Look through the lines below and extract any with the word "Load".

• RECORDS FOR THIS TASK
Content starts

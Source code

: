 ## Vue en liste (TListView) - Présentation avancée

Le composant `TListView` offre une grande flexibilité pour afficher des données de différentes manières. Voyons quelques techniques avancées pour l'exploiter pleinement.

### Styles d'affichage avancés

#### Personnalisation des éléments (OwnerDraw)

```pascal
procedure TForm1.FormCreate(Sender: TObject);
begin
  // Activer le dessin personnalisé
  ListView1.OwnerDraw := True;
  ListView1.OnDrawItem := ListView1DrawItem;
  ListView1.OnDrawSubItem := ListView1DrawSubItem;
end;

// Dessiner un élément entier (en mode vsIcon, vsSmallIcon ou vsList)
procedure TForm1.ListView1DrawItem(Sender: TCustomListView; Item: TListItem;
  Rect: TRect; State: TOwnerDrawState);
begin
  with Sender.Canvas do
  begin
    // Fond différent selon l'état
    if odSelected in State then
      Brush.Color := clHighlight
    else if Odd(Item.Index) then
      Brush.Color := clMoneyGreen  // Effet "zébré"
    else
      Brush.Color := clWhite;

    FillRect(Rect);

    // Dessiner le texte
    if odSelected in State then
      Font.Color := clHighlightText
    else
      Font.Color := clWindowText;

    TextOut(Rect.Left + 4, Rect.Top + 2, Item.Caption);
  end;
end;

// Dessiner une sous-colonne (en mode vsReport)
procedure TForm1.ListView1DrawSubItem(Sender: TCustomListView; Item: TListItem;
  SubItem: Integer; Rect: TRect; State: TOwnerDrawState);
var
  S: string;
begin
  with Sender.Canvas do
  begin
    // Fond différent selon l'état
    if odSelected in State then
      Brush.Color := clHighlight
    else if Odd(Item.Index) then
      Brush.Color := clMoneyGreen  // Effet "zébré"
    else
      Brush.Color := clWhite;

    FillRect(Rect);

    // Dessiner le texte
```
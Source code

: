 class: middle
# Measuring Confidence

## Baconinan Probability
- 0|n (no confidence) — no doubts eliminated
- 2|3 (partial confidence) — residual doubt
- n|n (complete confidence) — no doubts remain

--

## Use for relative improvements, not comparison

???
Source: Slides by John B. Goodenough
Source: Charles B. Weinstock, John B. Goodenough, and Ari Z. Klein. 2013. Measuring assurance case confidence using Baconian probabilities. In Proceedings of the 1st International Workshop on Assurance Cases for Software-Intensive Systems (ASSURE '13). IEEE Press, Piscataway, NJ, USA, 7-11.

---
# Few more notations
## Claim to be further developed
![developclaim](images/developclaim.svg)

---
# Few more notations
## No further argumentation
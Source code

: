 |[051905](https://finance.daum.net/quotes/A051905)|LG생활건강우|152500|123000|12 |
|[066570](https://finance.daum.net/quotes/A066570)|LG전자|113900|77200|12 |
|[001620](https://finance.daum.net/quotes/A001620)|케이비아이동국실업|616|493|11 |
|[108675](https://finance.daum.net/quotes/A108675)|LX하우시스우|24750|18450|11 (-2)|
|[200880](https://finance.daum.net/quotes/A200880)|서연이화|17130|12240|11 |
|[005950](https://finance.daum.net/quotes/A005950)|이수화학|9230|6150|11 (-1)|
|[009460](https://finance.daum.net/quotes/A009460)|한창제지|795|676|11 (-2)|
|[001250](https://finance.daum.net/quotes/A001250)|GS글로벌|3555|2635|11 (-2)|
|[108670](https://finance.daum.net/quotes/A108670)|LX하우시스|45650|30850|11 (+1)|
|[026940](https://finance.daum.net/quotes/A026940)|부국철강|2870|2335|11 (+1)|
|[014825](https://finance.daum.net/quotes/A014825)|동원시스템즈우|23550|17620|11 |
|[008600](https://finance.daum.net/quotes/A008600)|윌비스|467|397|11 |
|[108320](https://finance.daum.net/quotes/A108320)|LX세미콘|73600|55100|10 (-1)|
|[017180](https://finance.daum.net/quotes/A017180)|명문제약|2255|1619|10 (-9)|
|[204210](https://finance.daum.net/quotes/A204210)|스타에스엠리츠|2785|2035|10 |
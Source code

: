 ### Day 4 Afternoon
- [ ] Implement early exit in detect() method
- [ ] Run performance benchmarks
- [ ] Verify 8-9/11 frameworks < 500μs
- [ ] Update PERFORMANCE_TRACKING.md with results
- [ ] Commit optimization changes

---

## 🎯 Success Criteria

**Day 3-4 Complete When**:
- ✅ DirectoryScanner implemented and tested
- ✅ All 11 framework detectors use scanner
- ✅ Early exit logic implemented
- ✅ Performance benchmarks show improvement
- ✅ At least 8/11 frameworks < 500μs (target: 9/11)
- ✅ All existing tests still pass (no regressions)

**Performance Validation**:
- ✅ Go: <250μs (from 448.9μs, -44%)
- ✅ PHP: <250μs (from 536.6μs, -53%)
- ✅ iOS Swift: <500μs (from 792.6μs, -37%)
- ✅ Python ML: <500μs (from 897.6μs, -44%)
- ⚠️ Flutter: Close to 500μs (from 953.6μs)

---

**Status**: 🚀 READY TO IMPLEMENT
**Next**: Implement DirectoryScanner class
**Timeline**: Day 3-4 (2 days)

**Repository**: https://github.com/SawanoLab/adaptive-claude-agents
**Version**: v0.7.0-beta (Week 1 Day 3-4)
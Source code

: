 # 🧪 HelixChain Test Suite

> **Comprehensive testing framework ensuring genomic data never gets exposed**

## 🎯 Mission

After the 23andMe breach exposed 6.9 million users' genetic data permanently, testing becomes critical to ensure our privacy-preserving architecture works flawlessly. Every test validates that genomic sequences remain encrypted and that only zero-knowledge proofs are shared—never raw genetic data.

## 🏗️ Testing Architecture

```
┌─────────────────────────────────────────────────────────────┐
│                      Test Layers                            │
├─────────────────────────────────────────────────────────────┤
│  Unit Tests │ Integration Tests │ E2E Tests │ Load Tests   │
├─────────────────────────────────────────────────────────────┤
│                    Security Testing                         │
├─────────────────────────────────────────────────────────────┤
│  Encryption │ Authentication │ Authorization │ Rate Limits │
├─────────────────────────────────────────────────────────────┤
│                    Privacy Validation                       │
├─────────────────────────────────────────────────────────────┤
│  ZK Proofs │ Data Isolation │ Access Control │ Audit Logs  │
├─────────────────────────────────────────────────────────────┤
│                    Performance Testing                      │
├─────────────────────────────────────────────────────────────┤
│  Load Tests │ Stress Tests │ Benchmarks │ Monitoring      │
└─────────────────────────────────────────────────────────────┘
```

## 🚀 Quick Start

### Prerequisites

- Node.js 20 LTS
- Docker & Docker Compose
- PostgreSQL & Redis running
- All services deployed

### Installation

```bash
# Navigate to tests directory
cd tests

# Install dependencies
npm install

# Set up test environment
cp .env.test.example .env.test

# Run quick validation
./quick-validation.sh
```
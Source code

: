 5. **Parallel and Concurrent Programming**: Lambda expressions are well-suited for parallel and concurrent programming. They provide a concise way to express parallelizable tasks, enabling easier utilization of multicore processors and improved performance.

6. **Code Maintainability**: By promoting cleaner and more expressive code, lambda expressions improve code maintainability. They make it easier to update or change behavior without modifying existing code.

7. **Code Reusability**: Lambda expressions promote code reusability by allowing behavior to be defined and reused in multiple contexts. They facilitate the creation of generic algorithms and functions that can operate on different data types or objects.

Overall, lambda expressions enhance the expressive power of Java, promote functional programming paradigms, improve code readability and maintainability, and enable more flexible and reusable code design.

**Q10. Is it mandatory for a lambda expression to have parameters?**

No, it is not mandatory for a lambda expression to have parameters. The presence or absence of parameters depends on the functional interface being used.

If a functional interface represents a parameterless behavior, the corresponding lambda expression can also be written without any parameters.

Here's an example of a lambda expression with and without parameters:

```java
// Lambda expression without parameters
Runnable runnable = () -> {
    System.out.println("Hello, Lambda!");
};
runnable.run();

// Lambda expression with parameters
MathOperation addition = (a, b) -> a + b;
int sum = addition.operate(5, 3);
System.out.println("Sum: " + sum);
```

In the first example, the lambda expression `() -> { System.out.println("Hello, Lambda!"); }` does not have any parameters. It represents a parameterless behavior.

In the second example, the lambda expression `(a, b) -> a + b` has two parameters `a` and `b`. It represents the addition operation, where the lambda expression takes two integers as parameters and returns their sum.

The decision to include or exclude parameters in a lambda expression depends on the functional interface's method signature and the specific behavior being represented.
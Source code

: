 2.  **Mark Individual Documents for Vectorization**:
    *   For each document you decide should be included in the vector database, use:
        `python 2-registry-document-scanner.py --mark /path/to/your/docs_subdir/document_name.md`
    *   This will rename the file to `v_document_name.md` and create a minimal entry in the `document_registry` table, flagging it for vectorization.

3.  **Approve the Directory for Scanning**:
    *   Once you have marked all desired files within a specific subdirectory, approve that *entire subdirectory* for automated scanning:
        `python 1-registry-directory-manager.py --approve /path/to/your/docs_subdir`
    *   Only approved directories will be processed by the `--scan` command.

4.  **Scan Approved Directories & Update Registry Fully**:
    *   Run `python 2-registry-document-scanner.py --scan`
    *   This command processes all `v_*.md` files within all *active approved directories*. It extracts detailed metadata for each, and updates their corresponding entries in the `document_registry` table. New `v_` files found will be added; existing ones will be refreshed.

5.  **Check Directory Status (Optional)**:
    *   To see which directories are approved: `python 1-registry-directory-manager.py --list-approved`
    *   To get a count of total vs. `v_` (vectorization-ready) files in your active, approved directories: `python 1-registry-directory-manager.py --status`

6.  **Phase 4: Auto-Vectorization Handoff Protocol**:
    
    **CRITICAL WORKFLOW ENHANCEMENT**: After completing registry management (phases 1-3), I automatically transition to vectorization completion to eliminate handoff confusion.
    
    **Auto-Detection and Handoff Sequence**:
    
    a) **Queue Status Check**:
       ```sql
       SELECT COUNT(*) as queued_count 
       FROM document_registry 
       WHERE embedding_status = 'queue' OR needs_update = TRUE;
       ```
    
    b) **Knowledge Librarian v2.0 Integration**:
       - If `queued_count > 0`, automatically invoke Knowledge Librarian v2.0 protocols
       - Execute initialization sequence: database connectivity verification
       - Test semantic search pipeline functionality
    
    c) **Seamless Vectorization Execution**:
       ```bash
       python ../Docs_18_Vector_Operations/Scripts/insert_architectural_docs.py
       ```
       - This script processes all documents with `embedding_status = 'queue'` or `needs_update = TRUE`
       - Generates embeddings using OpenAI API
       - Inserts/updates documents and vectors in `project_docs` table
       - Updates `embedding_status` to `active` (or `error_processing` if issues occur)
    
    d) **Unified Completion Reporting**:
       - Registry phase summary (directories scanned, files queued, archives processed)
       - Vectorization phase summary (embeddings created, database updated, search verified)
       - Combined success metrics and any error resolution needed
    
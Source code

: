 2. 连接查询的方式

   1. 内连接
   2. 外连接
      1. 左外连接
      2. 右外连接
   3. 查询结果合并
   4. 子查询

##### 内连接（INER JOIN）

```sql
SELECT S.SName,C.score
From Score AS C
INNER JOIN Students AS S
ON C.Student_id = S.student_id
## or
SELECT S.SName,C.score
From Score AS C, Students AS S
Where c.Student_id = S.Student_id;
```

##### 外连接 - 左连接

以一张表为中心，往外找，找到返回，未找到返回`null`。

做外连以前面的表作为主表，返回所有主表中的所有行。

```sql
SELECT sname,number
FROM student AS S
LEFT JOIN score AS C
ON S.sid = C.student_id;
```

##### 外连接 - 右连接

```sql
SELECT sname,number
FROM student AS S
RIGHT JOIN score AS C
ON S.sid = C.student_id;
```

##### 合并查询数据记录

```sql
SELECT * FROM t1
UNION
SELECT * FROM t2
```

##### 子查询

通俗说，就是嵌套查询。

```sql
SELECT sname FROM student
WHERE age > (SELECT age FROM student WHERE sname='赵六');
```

Content ends

• SOLUTION FOR THIS PROBLEM
│  Unit Tests │ Integration Tests │ E2E Tests │ Load Tests   │
│  Load Tests │ Stress Tests │ Benchmarks │ Monitoring      │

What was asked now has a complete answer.